PROBLEM
Scan the records below for the word "卫星配置". Copy each line where it appears.

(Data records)
□ □ □

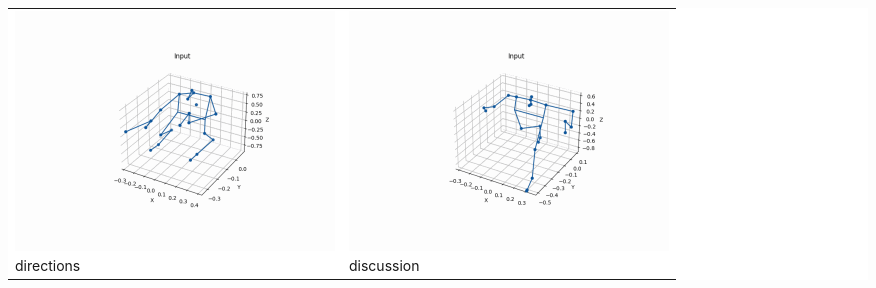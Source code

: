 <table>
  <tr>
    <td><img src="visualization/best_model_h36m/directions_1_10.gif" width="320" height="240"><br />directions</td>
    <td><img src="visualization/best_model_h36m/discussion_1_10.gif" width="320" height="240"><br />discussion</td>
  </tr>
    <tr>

□ □ □

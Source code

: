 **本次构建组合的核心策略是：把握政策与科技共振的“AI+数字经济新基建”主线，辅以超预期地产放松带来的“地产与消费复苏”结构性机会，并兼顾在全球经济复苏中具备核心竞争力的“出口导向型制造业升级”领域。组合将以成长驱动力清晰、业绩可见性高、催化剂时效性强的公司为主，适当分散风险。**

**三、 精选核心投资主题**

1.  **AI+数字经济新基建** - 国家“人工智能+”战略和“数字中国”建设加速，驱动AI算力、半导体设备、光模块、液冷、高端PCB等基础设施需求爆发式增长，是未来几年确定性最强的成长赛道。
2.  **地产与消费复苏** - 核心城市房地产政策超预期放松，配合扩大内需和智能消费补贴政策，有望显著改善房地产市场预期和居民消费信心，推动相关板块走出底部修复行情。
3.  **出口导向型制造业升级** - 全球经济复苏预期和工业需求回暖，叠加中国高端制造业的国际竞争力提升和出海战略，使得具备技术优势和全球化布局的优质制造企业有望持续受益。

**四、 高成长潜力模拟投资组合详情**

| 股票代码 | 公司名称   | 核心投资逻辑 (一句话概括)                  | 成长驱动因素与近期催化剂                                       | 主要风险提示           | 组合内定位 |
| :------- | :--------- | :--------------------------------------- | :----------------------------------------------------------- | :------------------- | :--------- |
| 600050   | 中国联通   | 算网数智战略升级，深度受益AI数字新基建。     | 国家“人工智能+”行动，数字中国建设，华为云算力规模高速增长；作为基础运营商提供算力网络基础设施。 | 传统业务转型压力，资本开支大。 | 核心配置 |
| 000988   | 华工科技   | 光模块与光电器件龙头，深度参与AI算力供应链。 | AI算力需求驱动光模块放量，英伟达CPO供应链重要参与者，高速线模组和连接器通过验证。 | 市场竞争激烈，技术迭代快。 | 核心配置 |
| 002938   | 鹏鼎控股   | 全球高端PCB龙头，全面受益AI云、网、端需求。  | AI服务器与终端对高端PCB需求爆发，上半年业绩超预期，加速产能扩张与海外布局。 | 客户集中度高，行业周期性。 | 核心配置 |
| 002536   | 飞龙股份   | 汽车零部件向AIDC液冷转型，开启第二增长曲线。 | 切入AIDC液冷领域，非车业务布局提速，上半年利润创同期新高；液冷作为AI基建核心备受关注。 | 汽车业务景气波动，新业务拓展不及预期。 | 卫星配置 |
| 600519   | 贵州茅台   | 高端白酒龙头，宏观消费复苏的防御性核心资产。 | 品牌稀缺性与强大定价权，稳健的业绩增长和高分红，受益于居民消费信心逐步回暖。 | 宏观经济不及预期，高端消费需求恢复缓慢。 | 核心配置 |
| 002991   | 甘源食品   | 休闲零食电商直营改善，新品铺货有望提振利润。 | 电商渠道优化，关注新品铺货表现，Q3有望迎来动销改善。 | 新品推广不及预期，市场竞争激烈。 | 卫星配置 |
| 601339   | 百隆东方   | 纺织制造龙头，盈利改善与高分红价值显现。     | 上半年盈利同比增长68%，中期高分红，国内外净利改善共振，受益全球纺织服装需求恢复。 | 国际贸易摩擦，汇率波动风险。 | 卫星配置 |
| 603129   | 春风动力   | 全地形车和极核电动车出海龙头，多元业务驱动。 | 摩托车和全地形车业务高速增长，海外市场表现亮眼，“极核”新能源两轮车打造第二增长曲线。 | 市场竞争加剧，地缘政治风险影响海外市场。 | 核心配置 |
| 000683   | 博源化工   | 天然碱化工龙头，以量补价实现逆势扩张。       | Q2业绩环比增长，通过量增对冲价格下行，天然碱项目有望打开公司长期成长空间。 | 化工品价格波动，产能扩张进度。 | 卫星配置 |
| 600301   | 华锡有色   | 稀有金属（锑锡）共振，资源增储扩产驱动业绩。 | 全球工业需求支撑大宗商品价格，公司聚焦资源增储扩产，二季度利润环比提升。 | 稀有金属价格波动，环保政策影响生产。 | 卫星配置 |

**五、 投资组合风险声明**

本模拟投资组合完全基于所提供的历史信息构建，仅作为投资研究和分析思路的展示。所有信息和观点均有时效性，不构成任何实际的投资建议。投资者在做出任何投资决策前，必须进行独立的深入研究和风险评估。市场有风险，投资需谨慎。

□ □ □

OUTPUT OF THE TASK
| 002536   | 飞龙股份   | 汽车零部件向AIDC液冷转型，开启第二增长曲线。 | 切入AIDC液冷领域，非车业务布局提速，上半年利润创同期新高；液冷作为AI基建核心备受关注。 | 汽车业务景气波动，新业务拓展不及预期。 | 卫星配置 |
| 002991   | 甘源食品   | 休闲零食电商直营改善，新品铺货有望提振利润。 | 电商渠道优化，关注新品铺货表现，Q3有望迎来动销改善。 | 新品推广不及预期，市场竞争激烈。 | 卫星配置 |
| 601339   | 百隆东方   | 纺织制造龙头，盈利改善与高分红价值显现。     | 上半年盈利同比增长68%，中期高分红，国内外净利改善共振，受益全球纺织服装需求恢复。 | 国际贸易摩擦，汇率波动风险。 | 卫星配置 |
| 000683   | 博源化工   | 天然碱化工龙头，以量补价实现逆势扩张。       | Q2业绩环比增长，通过量增对冲价格下行，天然碱项目有望打开公司长期成长空间。 | 化工品价格波动，产能扩张进度。 | 卫星配置 |
| 600301   | 华锡有色   | 稀有金属（锑锡）共振，资源增储扩产驱动业绩。 | 全球工业需求支撑大宗商品价格，公司聚焦资源增储扩产，二季度利润环比提升。 | 稀有金属价格波动，环保政策影响生产。 | 卫星配置 |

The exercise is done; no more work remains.